ESBL-producing organisms cause urinary tract infections, intra-abdominal infections, and bloodstream infections in both healthcare and community settings, and their resistance to cephalosporins removes a mainstay class from consideration, contributing to reliance on carbapenems and to selection pressure for further resistance. This entry describes the resistance phenotype for educational reference and is not a basis for choosing therapy in an individual case.

Epidemiology

Once mainly hospital-associated and dominated by TEM- and SHV-type enzymes in Klebsiella, ESBL epidemiology shifted with the global rise of CTX-M enzymes, especially in Escherichia coli, including community-onset urinary and bloodstream infections.
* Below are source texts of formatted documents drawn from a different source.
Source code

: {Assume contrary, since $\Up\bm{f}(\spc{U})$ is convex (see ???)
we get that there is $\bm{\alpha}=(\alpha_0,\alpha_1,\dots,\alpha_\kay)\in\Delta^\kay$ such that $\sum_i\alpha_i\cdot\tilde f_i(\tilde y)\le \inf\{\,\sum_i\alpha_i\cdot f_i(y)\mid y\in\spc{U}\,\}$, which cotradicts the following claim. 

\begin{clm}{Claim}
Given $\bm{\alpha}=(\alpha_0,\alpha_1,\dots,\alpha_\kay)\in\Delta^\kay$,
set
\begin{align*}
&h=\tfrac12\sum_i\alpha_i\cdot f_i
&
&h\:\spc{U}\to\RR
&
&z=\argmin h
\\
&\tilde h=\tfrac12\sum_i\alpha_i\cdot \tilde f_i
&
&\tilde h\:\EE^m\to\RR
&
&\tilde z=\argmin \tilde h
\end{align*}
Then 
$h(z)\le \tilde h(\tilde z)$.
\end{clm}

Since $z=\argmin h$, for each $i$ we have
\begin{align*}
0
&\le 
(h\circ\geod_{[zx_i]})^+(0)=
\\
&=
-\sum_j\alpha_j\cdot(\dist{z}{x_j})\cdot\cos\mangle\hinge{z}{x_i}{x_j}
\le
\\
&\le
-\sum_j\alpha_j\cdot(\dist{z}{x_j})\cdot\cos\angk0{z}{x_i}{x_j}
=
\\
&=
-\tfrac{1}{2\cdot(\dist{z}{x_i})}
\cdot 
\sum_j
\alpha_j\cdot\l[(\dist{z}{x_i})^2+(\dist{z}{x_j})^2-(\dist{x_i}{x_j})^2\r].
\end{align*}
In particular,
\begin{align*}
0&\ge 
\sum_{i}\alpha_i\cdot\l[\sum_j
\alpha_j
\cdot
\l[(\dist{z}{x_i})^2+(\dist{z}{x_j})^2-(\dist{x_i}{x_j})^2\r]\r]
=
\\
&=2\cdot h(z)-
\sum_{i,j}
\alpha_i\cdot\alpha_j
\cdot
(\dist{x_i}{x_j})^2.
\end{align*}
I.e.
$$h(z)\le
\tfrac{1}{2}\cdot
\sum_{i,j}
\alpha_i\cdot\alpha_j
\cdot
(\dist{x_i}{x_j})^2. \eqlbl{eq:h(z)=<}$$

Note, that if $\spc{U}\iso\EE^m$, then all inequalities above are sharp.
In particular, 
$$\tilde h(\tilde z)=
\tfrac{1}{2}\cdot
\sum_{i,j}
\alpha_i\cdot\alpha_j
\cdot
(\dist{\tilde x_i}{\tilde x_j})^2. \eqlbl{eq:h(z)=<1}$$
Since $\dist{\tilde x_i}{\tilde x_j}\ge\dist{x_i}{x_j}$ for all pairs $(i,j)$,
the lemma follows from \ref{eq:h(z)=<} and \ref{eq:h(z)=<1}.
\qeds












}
ESBL-producing Enterobacteriaceae feature prominently on international priority pathogen lists.

History

Extended-spectrum beta-lactamases were first described in the 1980s, soon after third-generation cephalosporins came into wide use, initially as TEM and SHV variants in hospital Klebsiella outbreaks. From around 2000 the CTX-M enzyme family expanded globally, shifting the burden toward community-onset Escherichia coli infection.

Debates

Are beta-lactam/beta-lactamase inhibitor combinations adequate alternatives to carbapenems for ESBL infections?: Whether agents such as piperacillin-tazobactam can spare carbapenems in serious ESBL infections has been debated, with concern that over-reliance on carbapenems drives further resistance; the balance is an active question in stewardship.

Seminal works

paterson-2005
tacconelli-2018

Frequently asked questions

Why are carbapenems often effective against ESBL-producing bacteria?: Extended-spectrum beta-lactamases efficiently hydrolyse penicillins and cephalosporins but not carbapenems, so carbapenems usually retain activity unless the organism has also acquired a separate carbapenemase.
Which bacteria most commonly produce ESBLs?: Escherichia coli and Klebsiella pneumoniae are the predominant ESBL producers, although the enzymes occur across the Enterobacteriaceae because the genes are carried on transferable plasmids.